There is a waiting list for entry to the island, a highly desirable location compared with most of Italy’s overcrowded jails. Unlike them, Gorgona is at about half its capacity.

“When I come up here in the morning I am struck by the peace. The time does not weigh on you. It is a different mentality here,” said one of them, Brian Baldissin, a tattooed 30-year-old from the northern Veneto ­region, whose older brother is also in the jail.

His companion, Francesco Papa, also 30 and from Sicily, agreed: “It is different here. You are outside and free. I drive a tractor. I work. You seem a normal person. Elsewhere you are inside for 23 hours a day.”

Escape from Gorgona, 23 miles off the Tuscan port of Livorno, is considered impossible although one prisoner did disappear never to be found.

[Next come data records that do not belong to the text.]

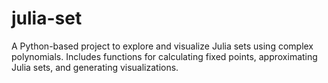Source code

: # julia-set
A Python-based project to explore and visualize Julia sets using complex polynomials. Includes functions for calculating fixed points, approximating Julia sets, and generating visualizations.
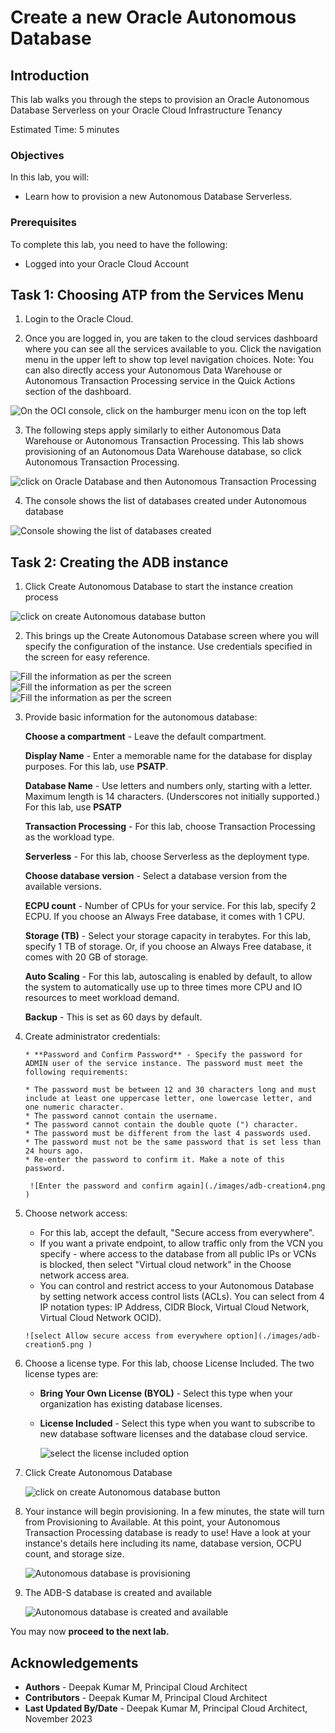 # Create a new Oracle Autonomous Database

## Introduction
This lab walks you through the steps to provision an Oracle Autonomous Database Serverless on your Oracle Cloud Infrastructure Tenancy

Estimated Time: 5 minutes

### Objectives

In this lab, you will:
* Learn how to provision a new Autonomous Database Serverless.

### Prerequisites

To complete this lab, you need to have the following:
* Logged into your Oracle Cloud Account


## Task 1: Choosing ATP from the Services Menu
1. Login to the Oracle Cloud.
  
2. Once you are logged in, you are taken to the cloud services dashboard where you can see all the services available to you. Click the navigation menu in the upper left to show top level navigation choices.
  Note: You can also directly access your Autonomous Data Warehouse or Autonomous Transaction Processing service in the Quick Actions section of the dashboard.

  ![On the OCI console, click on the hamburger menu icon on the top left](./images/oci-menu.png  )
  
3. The following steps apply similarly to either Autonomous Data Warehouse or Autonomous Transaction Processing. This lab shows provisioning of an Autonomous Data Warehouse database, so click Autonomous Transaction Processing.

  ![click on Oracle Database and then Autonomous Transaction Processing](./images/oci-menu-database.png )

4. The console shows the list of databases created under Autonomous database

 ![Console showing the list of databases created](./images/oci-compartment.png )


## Task 2: Creating the ADB instance
1. Click Create Autonomous Database to start the instance creation process

  
  ![click on create Autonomous database button](./images/adb-creation1.png )

2.	This brings up the Create Autonomous Database screen where you will specify the configuration of the instance. Use credentials specified in the screen for easy reference.

  ![Fill the information as per the screen](./images/adb-creation2.png )
  ![Fill the information as per the screen](./images/adb-creation3.png )
  ![Fill the information as per the screen](./images/adb-backup.png )

3.	Provide basic information for the autonomous database:
       
       **Choose a compartment** - Leave the default compartment.

       **Display Name** - Enter a memorable name for the database for display purposes. For this lab, use **PSATP**.

       **Database Name** - Use letters and numbers only, starting with a letter. Maximum length is 14 characters. (Underscores not initially supported.) For this lab, use **PSATP**

       **Transaction Processing** - For this lab, choose Transaction Processing as the workload type.

       **Serverless** - For this lab, choose Serverless as the deployment type.

       **Choose database version** - Select a database version from the available versions.

       **ECPU count** - Number of CPUs for your service. For this lab, specify 2 ECPU. If you choose an Always Free database, it comes with 1 CPU.

       **Storage (TB)** - Select your storage capacity in terabytes. For this lab, specify 1 TB of storage. Or, if you choose an Always Free database, it comes with 20 GB of storage.

       **Auto Scaling** - For this lab, autoscaling is enabled by default, to allow the system to automatically use up to three times more CPU and IO resources to meet workload demand.
       
       **Backup** - This is set as 60 days by default.

4. Create administrator credentials:

       * **Password and Confirm Password** - Specify the password for ADMIN user of the service instance. The password must meet the following requirements:

       * The password must be between 12 and 30 characters long and must include at least one uppercase letter, one lowercase letter, and one numeric character.
       * The password cannot contain the username.
       * The password cannot contain the double quote (") character.
       * The password must be different from the last 4 passwords used.
       * The password must not be the same password that is set less than 24 hours ago.
       * Re-enter the password to confirm it. Make a note of this password.
       
        ![Enter the password and confirm again](./images/adb-creation4.png )

5.	Choose network access:
       * For this lab, accept the default, "Secure access from everywhere".
       * If you want a private endpoint, to allow traffic only from the VCN you specify - where access    to the database from all public IPs or VCNs is blocked, then select "Virtual cloud network" in the Choose network access area.
       * You can control and restrict access to your Autonomous Database by setting network access control lists (ACLs). You can select from 4 IP notation types: IP Address, CIDR Block, Virtual Cloud Network, Virtual Cloud Network OCID).

        ![select Allow secure access from everywhere option](./images/adb-creation5.png )

6.	 Choose a license type. For this lab, choose License Included. The two license types are:

       * **Bring Your Own License (BYOL)** - Select this type when your organization has existing database licenses.
       * **License Included** - Select this type when you want to subscribe to new database software licenses and the database cloud service.
         
         ![select the license included option](./images/adb-creation6.png )

7. Click Create Autonomous Database
    
    ![click on create Autonomous database button](./images/adb-creation7.png )


8. Your instance will begin provisioning. In a few minutes, the state will turn from Provisioning to Available. At this point, your Autonomous Transaction Processing database is ready to use! Have a look at your instance's details here including its name, database version, OCPU count, and storage size.
 
    ![Autonomous database is provisioning](./images/adb-provisioning.png )

9. The ADB-S database is created and available
    
    ![Autonomous database is created and available](./images/adb-provisioned.png )

You may now **proceed to the next lab.**

## Acknowledgements
* **Authors** - Deepak Kumar M, Principal Cloud Architect
* **Contributors** - Deepak Kumar M, Principal Cloud Architect
* **Last Updated By/Date** - Deepak Kumar M, Principal Cloud Architect, November 2023
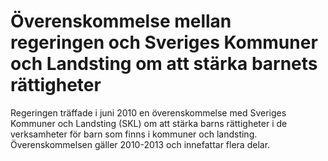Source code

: # Överenskommelse mellan regeringen och Sveriges Kommuner och Landsting om att stärka barnets rättigheter

Regeringen träffade i juni 2010 en överenskommelse med Sveriges Kommuner och Landsting (SKL) om att stärka barns rättigheter i de verksamheter för barn som finns i kommuner och landsting. Överenskommelsen gäller 2010\-2013 och innefattar flera delar.
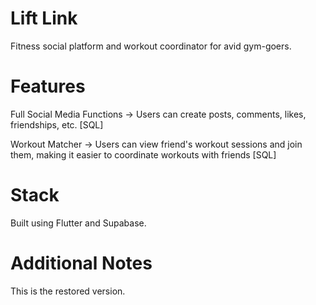 # Lift Link
Fitness social platform and workout coordinator for avid gym-goers.

# Features
Full Social Media Functions -> Users can create posts, comments, likes, friendships, etc. [SQL]

Workout Matcher -> Users can view friend's workout sessions and join them, making it easier to coordinate workouts with friends [SQL]

# Stack
Built using Flutter and Supabase. 

# Additional Notes
This is the restored version. 
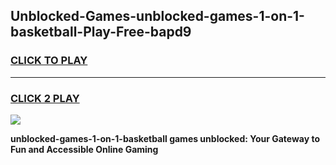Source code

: 
## Unblocked-Games-unblocked-games-1-on-1-basketball-Play-Free-bapd9
<h3>
<a href="https://premium76.site?title=unblocked-games-1-on-1-basketball&ref=23A">CLICK TO PLAY</a></h3>
<hr>

<h3>
<a href="https://premium76.site?title=unblocked-games-1-on-1-basketball&ref=23A">CLICK 2 PLAY</a>
  
</h3>

<a href="https://premium76.site?title=unblocked-games-1-on-1-basketball&ref=23A"><img src="https://clearcache.store/games.png"></a>


**unblocked-games-1-on-1-basketball games unblocked: Your Gateway to Fun and Accessible Online Gaming**

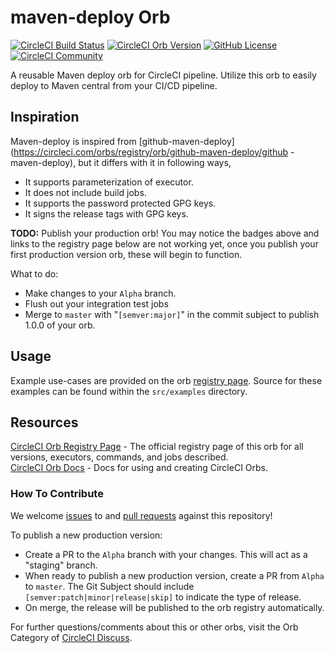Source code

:# maven-deploy Orb 

[![CircleCI Build Status](https://circleci.com/gh/WasiqB/maven-deploy.svg?style=shield "CircleCI Build Status")](https://circleci.com/gh/WasiqB/maven-deploy)
[![CircleCI Orb Version](https://img.shields.io/badge/endpoint.svg?url=https://badges.circleci.io/orb/wasiqb/maven-deploy)](https://circleci.com/orbs/registry/orb/wasiqb/maven-deploy)
[![GitHub License](https://img.shields.io/badge/license-MIT-lightgrey.svg)](https://raw.githubusercontent.com/WasiqB/maven-deploy/master/LICENSE)
[![CircleCI Community](https://img.shields.io/badge/community-CircleCI%20Discuss-343434.svg)](https://discuss.circleci.com/c/ecosystem/orbs)

A reusable Maven deploy orb for CircleCI pipeline. Utilize this orb to easily deploy to Maven central from your CI/CD pipeline.

## Inspiration

Maven-deploy is inspired from [github-maven-deploy](https://circleci.com/orbs/registry/orb/github-maven-deploy/github
-maven-deploy), but it differs with it in following ways,

- It supports parameterization of executor.
- It does not include build jobs.
- It supports the password protected GPG keys.
- It signs the release tags with GPG keys.

**TODO:**
Publish your production orb! You may notice the badges above and links to the registry page below are not working yet, once you publish your first production version orb, these will begin to function.

What to do:
* Make changes to your `Alpha` branch.
* Flush out your integration test jobs
* Merge to `master` with "`[semver:major]`" in the commit subject to publish 1.0.0 of your orb.

## Usage

Example use-cases are provided on the orb [registry page](https://circleci.com/orbs/registry/orb/wasiqb/maven-deploy#usage-examples). Source for these examples can be found within the `src/examples` directory.

## Resources

[CircleCI Orb Registry Page](https://circleci.com/orbs/registry/orb/wasiqb/maven-deploy) - The official registry page of this orb for all versions, executors, commands, and jobs described.  
[CircleCI Orb Docs](https://circleci.com/docs/2.0/orb-intro/#section=configuration) - Docs for using and creating CircleCI Orbs.  

### How To Contribute

We welcome [issues](https://github.com/WasiqB/maven-deploy/issues) to and [pull requests](https://github.com/WasiqB/maven-deploy/pulls) against this repository!

To publish a new production version:
* Create a PR to the `Alpha` branch with your changes. This will act as a "staging" branch.
* When ready to publish a new production version, create a PR from `Alpha` to `master`. The Git Subject should include `[semver:patch|minor|release|skip]` to indicate the type of release.
* On merge, the release will be published to the orb registry automatically.

For further questions/comments about this or other orbs, visit the Orb Category of [CircleCI Discuss](https://discuss.circleci.com/c/orbs).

Prisoners are only locked up at night.

“When I arrived and got off the launch, the first thing I did was to look for a guard. Then they said to me: ‘Off you go’. I was staggered,” said Umberto Prinzi, 41, a murderer serving 22 years.

Both prisoners and guards back the rehabilitation regime and say it should be used elsewhere.

“What does prison do? A prison like Gorgona can improve you. But other institutions where you are closed 22 hours in a cell just make you bad, that’s it,” says Prinzi. “The screams of desperation there will stay in your head forever.”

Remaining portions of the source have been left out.